İzmir’de yaşayan iş insanı Gülten Ünveren, sosyal medyada gördüğü bir “faizsiz kredi” reklamına inanarak büyük bir dolandırıcılığın mağduru oldu. 59 yaşındaki Ünveren, telefon bankacılığı aracılığıyla dolandırıcılar tarafından 700 bin TL kaybetti. Bu dolandırıcılık olayının tüm detayları İzmir’de yaşandı ve Gülten Ünveren’in başına gelenler, dikkat çekici bir dolandırıcılık yöntemi ile gerçekleşti. Ünveren, diken üstünde yaşadığı bu olayda, dolandırıcılarla telefon görüşmesinde dikkatlice oynaşan kelimelere ve kurgusal bir güven ortamına maruz kaldı.
Gülten Ünveren, sosyal medya üzerindeki reklamda 3 ay ertelemeli ve faizsiz kredi teklifini görünce, kendisinin de müşterisi olduğu bir bankanın adını taşıyan bu sahte reklamın gerçek olduğunu düşündü. Güvendiği banka ile ilgili baca açma butonuna tıkladıktan kısa bir süre içinde, dolandırıcılar onu telefonla aradı. Arayan şahıslar, önce kredi miktarını sordular ve 100 bin TL talep eden Ünveren’e, mobil bankacılığında bazı işlemler yapmasını söylediler. Enerjik ses tonları ile onu yönlendiren dolandırıcılar, Ünvren’i ikna ederek mobil bankacılık uygulamasına girmesini sağladılar.
Dolandırıcılar, burada olmadan kendi yöntemleriyle Ünveren’in hesabından sanal bir kredi kartı oluşturdular ve 800 bin TL’lik mevcut kredi limitini bu sanal karta aktardılar. Gülten Ünveren, mobil uygulamadan gelen onay bildirimlerini farkında olmadan onayladı. Sanal kart açıldıktan sonra, dolandırıcılar 709 bin TL’lik bir işlem gerçekleştirerek İstanbul Esenyurt Vergi Dairesi’nde tanımadığı bir mükellefin vergi borcunu kapattı. Bu işlemden haberdar olan Ünveren, çok geçmeden dolandırıldığını anlayarak hemen bankasını aradı. Ancak banka, hesaplarında şüpheli bir işlem görmediğini belirtti.

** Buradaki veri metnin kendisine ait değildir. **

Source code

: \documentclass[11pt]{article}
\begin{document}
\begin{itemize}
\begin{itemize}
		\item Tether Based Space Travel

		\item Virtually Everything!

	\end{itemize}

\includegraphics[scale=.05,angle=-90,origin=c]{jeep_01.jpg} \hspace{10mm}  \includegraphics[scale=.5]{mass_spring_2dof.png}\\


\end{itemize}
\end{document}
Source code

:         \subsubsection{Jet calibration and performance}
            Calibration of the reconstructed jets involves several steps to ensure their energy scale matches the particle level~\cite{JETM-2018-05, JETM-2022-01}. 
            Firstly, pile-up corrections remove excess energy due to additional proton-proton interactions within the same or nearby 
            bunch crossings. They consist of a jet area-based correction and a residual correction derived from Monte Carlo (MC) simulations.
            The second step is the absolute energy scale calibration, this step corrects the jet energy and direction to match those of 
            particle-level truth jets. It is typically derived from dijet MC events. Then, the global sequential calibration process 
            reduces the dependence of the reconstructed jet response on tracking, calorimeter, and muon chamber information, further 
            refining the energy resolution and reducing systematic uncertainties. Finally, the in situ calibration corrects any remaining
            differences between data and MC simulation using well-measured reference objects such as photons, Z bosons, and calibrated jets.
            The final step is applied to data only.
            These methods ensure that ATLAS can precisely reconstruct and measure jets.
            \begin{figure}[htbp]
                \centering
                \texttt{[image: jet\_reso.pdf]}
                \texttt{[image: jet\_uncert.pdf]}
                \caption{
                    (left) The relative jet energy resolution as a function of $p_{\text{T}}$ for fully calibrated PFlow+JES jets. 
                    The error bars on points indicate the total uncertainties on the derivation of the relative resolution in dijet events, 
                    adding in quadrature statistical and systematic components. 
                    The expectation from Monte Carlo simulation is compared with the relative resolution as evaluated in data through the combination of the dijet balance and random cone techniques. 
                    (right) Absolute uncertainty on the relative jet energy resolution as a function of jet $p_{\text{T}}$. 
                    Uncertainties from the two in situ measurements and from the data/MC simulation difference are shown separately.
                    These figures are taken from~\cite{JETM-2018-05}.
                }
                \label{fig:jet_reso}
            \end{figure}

Daha sonra durumu anladığında, Gülten Ünveren savcılığa giderek bir suç duyurusunda bulundu. Sosyal medya üzerinden başlatılan dolandırıcılık işleminin detayları, dolandırıcıların izini sürmek için yıpratıcı bir mücadele başlattı. Gülten Ünveren, “800 bin TL’lik limitim yok oldu. Ve şüpheli bir işlem yapmamış No sonucu ile baş başa kaldım” dedi. Bunun üzerine, avukatı ile birlikte savcılığa suç duyurusunda bulunmayı tercih etti. Çok sürmeden, dolandırıcılar tarafından başlatılan işlem akışına dur demeleri gerektiğinin altını çizdi.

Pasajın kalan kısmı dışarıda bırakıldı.